For each line below that includes the string "实例方法", show the whole line.
*** EXCERPTED RECORDS Section Begins ***
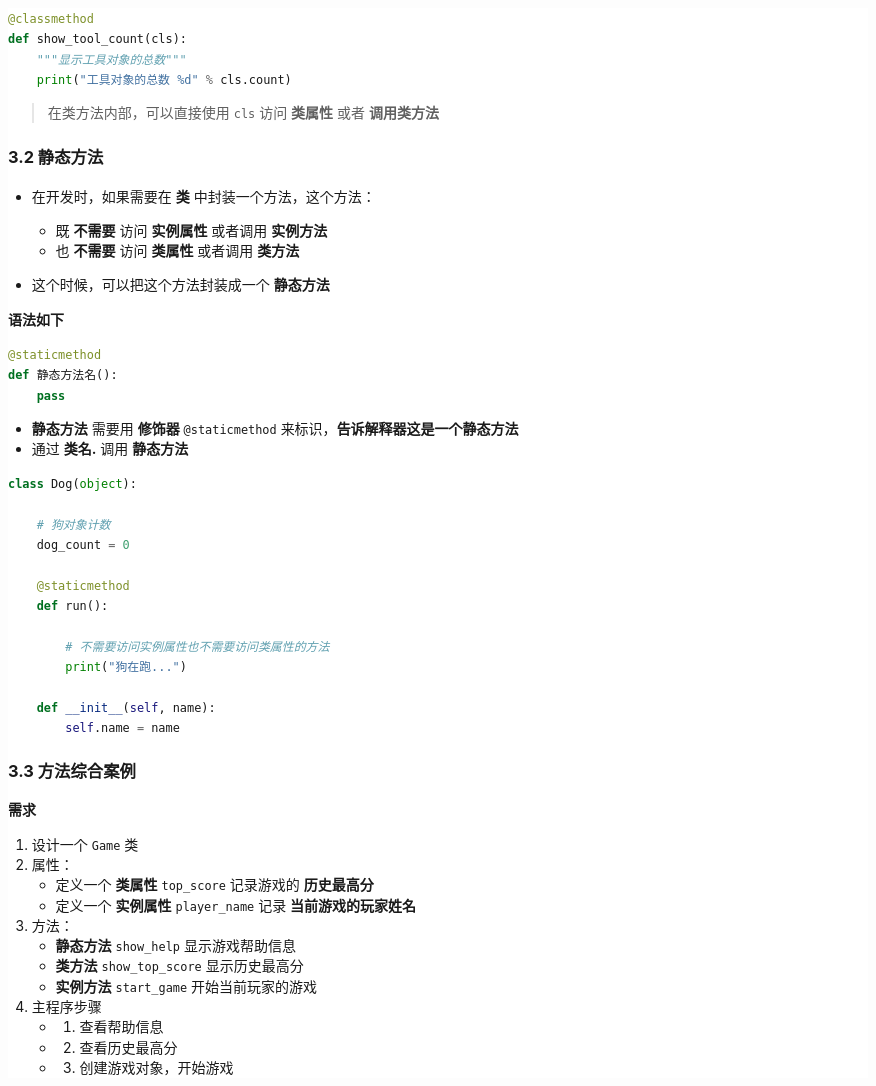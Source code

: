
 ```python
@classmethod
def show_tool_count(cls):
    """显示工具对象的总数"""
    print("工具对象的总数 %d" % cls.count)
```

> 在类方法内部，可以直接使用 `cls` 访问 **类属性** 或者 **调用类方法**

### 3.2 静态方法

* 在开发时，如果需要在 **类** 中封装一个方法，这个方法：
    * 既 **不需要** 访问 **实例属性** 或者调用 **实例方法**
    * 也 **不需要** 访问 **类属性** 或者调用 **类方法**
    
* 这个时候，可以把这个方法封装成一个 **静态方法**

**语法如下**

```python
@staticmethod
def 静态方法名():
    pass
```

* **静态方法** 需要用 **修饰器** `@staticmethod` 来标识，**告诉解释器这是一个静态方法**
* 通过 **类名.** 调用 **静态方法**

```python
class Dog(object):
    
    # 狗对象计数
    dog_count = 0
    
    @staticmethod
    def run():

        # 不需要访问实例属性也不需要访问类属性的方法
        print("狗在跑...")

    def __init__(self, name):
        self.name = name

```

### 3.3 方法综合案例

**需求**

1. 设计一个 `Game` 类
2. 属性：
    * 定义一个 **类属性** `top_score` 记录游戏的 **历史最高分**
    * 定义一个 **实例属性** `player_name` 记录 **当前游戏的玩家姓名**
3. 方法：
    * **静态方法** `show_help` 显示游戏帮助信息
    * **类方法** `show_top_score` 显示历史最高分
    * **实例方法** `start_game` 开始当前玩家的游戏
4. 主程序步骤
    * 1) 查看帮助信息
    * 2) 查看历史最高分
    * 3) 创建游戏对象，开始游戏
*** EXCERPTED RECORDS Section Ends ***
WRITTEN ANSWER –
    * 既 **不需要** 访问 **实例属性** 或者调用 **实例方法**
    * **实例方法** `start_game` 开始当前玩家的游戏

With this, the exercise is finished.